Each local police force has an associated police authority. There are 44 police authorities in England, Wales and Northern Ireland, while Scotland has six joint police boards and two police authorities. Police authorities usually have 17 members, of which three are magistrates, nine are local councillors and five are independent members. The Association of Police Authorities (APA) is the membership organisation that represents police authorities giving them a united voice to speak out on issues affecting policing. The APA has won a government contract to run the Association of Police and Crime Commissioners (APCC), which will be a representative membership body of the new PCCs, once they are elected.
In November 2012 the arrangements for policing in England and Wales will change. The duties of the police authorities to direct local policing priorities will pass to an elected Police and Crime Commissioner. Elected police commissioners will have power to set strategic policy for local policing, and can hire and fire the local chief constable.
They will be able to have a small secretariat of staff to carry out their functions.
The commissioner will be expected, notwithstanding the fact that they will be directly elected, to liaise closely with other local agencies, and to develop the police and crime plan in a consensual manner (this is a legal requirement under section 10 of the Act).
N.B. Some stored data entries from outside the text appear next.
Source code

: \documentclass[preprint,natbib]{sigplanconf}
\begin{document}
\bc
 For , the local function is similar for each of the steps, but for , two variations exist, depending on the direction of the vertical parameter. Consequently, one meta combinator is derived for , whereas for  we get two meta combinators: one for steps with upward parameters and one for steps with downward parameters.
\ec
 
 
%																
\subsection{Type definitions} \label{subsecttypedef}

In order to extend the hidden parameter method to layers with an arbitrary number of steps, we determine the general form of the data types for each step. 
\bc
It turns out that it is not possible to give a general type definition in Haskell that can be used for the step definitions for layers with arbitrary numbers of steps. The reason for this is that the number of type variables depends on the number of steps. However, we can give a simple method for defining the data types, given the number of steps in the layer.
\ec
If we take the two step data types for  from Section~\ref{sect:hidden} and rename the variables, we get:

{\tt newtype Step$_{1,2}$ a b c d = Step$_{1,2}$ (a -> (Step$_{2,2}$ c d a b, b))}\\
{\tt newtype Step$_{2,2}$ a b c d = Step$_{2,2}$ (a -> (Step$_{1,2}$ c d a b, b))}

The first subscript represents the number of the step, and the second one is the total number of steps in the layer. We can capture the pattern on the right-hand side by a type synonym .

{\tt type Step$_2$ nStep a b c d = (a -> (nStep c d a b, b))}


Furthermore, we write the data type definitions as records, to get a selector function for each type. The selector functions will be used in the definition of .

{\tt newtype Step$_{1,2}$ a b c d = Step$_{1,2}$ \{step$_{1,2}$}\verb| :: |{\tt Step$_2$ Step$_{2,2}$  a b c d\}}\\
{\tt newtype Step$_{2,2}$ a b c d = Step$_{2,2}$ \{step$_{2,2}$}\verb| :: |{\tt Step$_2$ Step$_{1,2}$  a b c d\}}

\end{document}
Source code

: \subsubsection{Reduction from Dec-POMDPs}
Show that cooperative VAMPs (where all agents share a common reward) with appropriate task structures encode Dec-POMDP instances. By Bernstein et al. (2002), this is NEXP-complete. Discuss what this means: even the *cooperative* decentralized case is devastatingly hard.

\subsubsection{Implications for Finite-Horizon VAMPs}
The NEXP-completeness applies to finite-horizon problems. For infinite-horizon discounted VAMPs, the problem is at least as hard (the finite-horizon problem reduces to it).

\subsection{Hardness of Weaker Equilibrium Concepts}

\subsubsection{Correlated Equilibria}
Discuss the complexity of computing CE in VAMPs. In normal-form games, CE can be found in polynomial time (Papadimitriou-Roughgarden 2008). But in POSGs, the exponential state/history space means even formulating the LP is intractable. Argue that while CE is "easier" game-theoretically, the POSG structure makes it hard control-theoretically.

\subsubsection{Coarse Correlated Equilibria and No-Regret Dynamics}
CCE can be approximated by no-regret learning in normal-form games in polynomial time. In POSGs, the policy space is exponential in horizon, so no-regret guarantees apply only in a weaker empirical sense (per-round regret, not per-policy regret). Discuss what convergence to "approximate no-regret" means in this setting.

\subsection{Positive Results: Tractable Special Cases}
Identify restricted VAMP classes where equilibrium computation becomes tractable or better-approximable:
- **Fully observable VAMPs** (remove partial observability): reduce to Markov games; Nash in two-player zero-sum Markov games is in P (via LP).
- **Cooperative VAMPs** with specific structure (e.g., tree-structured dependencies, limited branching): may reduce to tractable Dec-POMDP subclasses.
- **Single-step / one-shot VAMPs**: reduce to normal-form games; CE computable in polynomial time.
Scrutinising the commissioner will be the Police and Crime Panel. This is a body most of whose members must be local councillors (at least ten). At least two members must be co-optees, meaning that each PCP will be a minimum of 12 people in size. The largest PCP will have twenty members. Further details on the role and composition of the PCP can be found in this guidance, jointly produced by the CfPS and the LGA.
The detailed powers of the PCP are set out in the Police Reform and Social Responsibility Act 2011. They include powers of veto over certain of the commissioner's responsibility. The PCP will be expected to support the commissioner in his or her work.
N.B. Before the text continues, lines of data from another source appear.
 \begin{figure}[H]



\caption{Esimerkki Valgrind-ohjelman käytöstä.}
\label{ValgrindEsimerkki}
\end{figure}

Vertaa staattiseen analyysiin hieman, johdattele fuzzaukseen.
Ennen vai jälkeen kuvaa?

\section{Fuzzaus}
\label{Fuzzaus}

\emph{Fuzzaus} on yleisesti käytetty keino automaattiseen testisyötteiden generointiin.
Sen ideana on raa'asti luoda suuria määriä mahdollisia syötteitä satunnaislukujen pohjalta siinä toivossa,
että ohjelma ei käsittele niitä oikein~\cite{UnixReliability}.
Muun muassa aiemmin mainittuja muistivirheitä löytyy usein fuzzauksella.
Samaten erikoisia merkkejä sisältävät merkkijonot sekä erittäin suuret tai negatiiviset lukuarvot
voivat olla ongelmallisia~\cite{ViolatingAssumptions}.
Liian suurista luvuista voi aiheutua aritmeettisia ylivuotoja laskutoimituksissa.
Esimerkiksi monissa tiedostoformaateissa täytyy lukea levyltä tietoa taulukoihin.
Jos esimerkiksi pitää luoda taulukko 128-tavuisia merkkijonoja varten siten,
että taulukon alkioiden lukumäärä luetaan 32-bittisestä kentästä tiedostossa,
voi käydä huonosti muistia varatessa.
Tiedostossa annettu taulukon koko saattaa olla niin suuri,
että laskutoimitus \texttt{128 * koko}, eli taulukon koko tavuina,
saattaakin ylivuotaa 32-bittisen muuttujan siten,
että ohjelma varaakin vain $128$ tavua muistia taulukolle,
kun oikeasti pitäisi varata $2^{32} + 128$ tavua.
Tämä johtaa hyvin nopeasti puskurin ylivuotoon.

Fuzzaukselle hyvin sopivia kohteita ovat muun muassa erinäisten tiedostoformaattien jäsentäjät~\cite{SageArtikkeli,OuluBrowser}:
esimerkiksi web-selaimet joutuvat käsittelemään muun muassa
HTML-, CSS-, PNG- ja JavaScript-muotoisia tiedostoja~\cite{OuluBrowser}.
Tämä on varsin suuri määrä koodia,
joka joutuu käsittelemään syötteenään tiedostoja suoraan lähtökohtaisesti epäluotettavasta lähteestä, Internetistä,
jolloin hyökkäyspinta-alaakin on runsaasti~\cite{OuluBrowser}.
Community safety partnerships
The Crime and Disorder Act 1998 established Crime and Disorder Reduction Partnerships (CDRPs) in recognition of the fact that local partners need to work together to protect the public from crime. In 2006, the Police and Justice Act established a new framework for holding CDRPs to account through the establishment of crime and disorder scrutiny committees in local authorities. Regulations and guidance were published in 2009. The guidance was co-authored by CfPS and the Local Government Information Unit on behalf of the Home Office, in consultation with local scrutiny practitioners.
In 2011 the Home Office consulted informally to discern whether changes in the regulations were required. No changes were in the end proposed, and the legal position regarding scrutiny of community safety partnerships - including the regulations and guidance - remains.